Recommended reading, Rorty in a nutshell

Posted by DNW on 2013/04/27

In a nutshell

In a nutshell

There are some books, whether you agree with the perspective or not, that are just so useful in epitomizing a particular matter or worldview that they become necessary reading.

This book, “Contingency, irony, and solidarity”, published way back in 1989, is one of those books. In it Rorty does the average man an immense favor by clearly and unambiguously laying out the operating assumptions of at least one version of the post-modern liberal project.

Of course just what post-moderrnism is, is somewhat in dispute, as a glance at the Wiki editorial history shows. Nonetheless, with an appropriate shrug at the disciples of irony and deconstruction, this 2010 Wiki description (and post modernists are all about description and subversive redescriptrion) serves as well as many I have seen:

Postmodernism is a tendency in contemporary culture characterized by the problematisation of objective truth and inherent suspicion towards global cultural narrative or meta-narrative. It involves the belief that many, if not all, apparent realities are only social constructs, as they are subject to change inherent to time and place. It emphasizes the role of language, power relations, and motivations …

This blurb from the back of the book may help as well.

Back Cover

 

So, what else is new, you ask? This book was written 24 or more years ago!

We’ve (you say) been confronting modern-liberals for decades now who seemingly cannot or will not explain how it is that they derive their conclusion that we must yield to their direction, from their seemingly – or so we infer – ultimately nihilistic worldviews.

Yet it is a fact that we continue to ask how it is that they think this all works. How, we want to know, do they get an affirmative conclusion, or an imperative statement, from what must be, when we take their other descriptions of reality into account, negative (metaphysical, ontological, logical, take your pick)  premisses?

Well, this book explains how it is done. Here’s the secret. The secret is that there is no secret. There are no inferences derived. There are no deductions believed to be entailed. It’s all just what they want according to their own, particular sensibilities. Just as we figured.

The point of view is anti-foundational, anti essentialist, nominalist, i.e., anti essential natures and natural kinds, in extreme.
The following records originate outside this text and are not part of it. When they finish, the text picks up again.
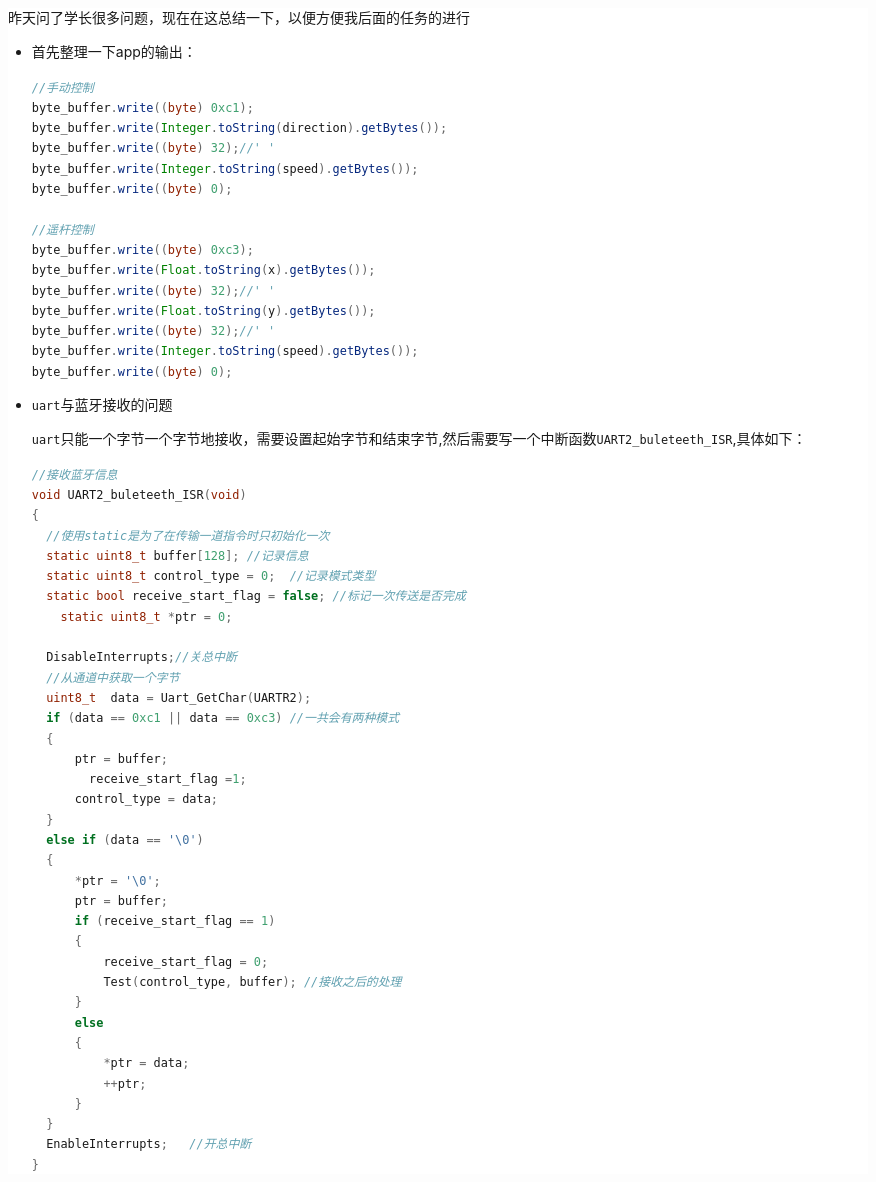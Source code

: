 昨天问了学长很多问题，现在在这总结一下，以便方便我后面的任务的进行

+ 首先整理一下app的输出：

  ```java
  //手动控制
  byte_buffer.write((byte) 0xc1);
  byte_buffer.write(Integer.toString(direction).getBytes());
  byte_buffer.write((byte) 32);//' '
  byte_buffer.write(Integer.toString(speed).getBytes());
  byte_buffer.write((byte) 0);
  
  //遥杆控制
  byte_buffer.write((byte) 0xc3);
  byte_buffer.write(Float.toString(x).getBytes());
  byte_buffer.write((byte) 32);//' '
  byte_buffer.write(Float.toString(y).getBytes());
  byte_buffer.write((byte) 32);//' '
  byte_buffer.write(Integer.toString(speed).getBytes());
  byte_buffer.write((byte) 0);
  ```

  

- `uart`与蓝牙接收的问题

  `uart`只能一个字节一个字节地接收，需要设置起始字节和结束字节,然后需要写一个中断函数`UART2_buleteeth_ISR`,具体如下：

  ```c
  //接收蓝牙信息
  void UART2_buleteeth_ISR(void)
  {
  	//使用static是为了在传输一道指令时只初始化一次
  	static uint8_t buffer[128]; //记录信息
  	static uint8_t control_type = 0;  //记录模式类型
  	static bool receive_start_flag = false; //标记一次传送是否完成
      static uint8_t *ptr = 0;
  
  	DisableInterrupts;//关总中断
  	//从通道中获取一个字节
  	uint8_t  data = Uart_GetChar(UARTR2);
  	if (data == 0xc1 || data == 0xc3) //一共会有两种模式
  	{
  		ptr = buffer;
          receive_start_flag =1;
  		control_type = data;
  	}
  	else if (data == '\0')
  	{
  		*ptr = '\0';
  		ptr = buffer;
  		if (receive_start_flag == 1)
  		{
  			receive_start_flag = 0;
  			Test(control_type, buffer); //接收之后的处理
  		}
  		else
  		{
  			*ptr = data;
  			++ptr;
  		}
  	}
  	EnableInterrupts;   //开总中断
  }
  ```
Therefore there are [so they believe] no real and objectively existing universals to even fill their places in universal categorical propositions.

Nice to see one of the princes of the pack admit it so clearly.  Yet, the blithe nature of the admission made those decades ago, confirms what nearly everyone – not just intellectuals – by now intuits directly: that the modern political left, so steeped as it is in this theory of meaning,  cannot really be argued with.

Let Limbaugh fume that words have meanings. The opposition shrug and say ‘our meanings are different from yours’.

With them, it’s not as we have repeatedly inferred, a matter of dis-covering an objective reality and reasoning from axioms based on it . What is at issue as far as they are concerned are their sensitivities and their imaginations and their desires: and your reality will bend to their narrative and program, or else.

This is not the place to examine just where their belief system degenerates into incoherence.  I am not sure that incoherence or what is an admitted self-reference problem is even a troubling issue with someone whose notion of “truth” is,

” … that since truth is a property of sentences, [notice it doesn’t say ‘propositions’ or arguments*] since sentences are dependent for their existence upon vocabularies, and since vocabularies are made by human beings, so are truths.”

Why should it? He just previous to that writes,

“The very idea that the world or the self has an intrinsic nature … is a remnant of the idea that the world is a divine creation, the work of someone who had something in mind, who Himself spoke some language in which He described His own project … [then later] On the view I am suggesting, the claim that an adequate ‘philosophical’ doctrine must make room for our intuitions [meaning immediate apprehensions of reality] is a reactionary slogan …”

As I said, you will probably not find a more concise,  lucid, and unabashed exposition of the doctrines we confront every day as the solidarity pedlars steadily gnaw away at our formal liberties in the supposed name of relieving suffering and humiliation and exclusion –  but of just what exactly, they cannot and feel they need not, say.

Thinking back, many of us will say that this entire matter feels like a rehash. Wasn’t the debate over the bankruptcy of post-modernism and deconstruction held back in the early nineteen nineties in the universities, the important journals, and the big papers? Didn’t Alan Sokal make public fools of them? Didn’t they fold up their tents and kind of go away?

Yes, yes, and no. They not only didn’t not go away, the theorist of 25 years ago has clearly written the psychic program that the modern-liberal Democrat runs today.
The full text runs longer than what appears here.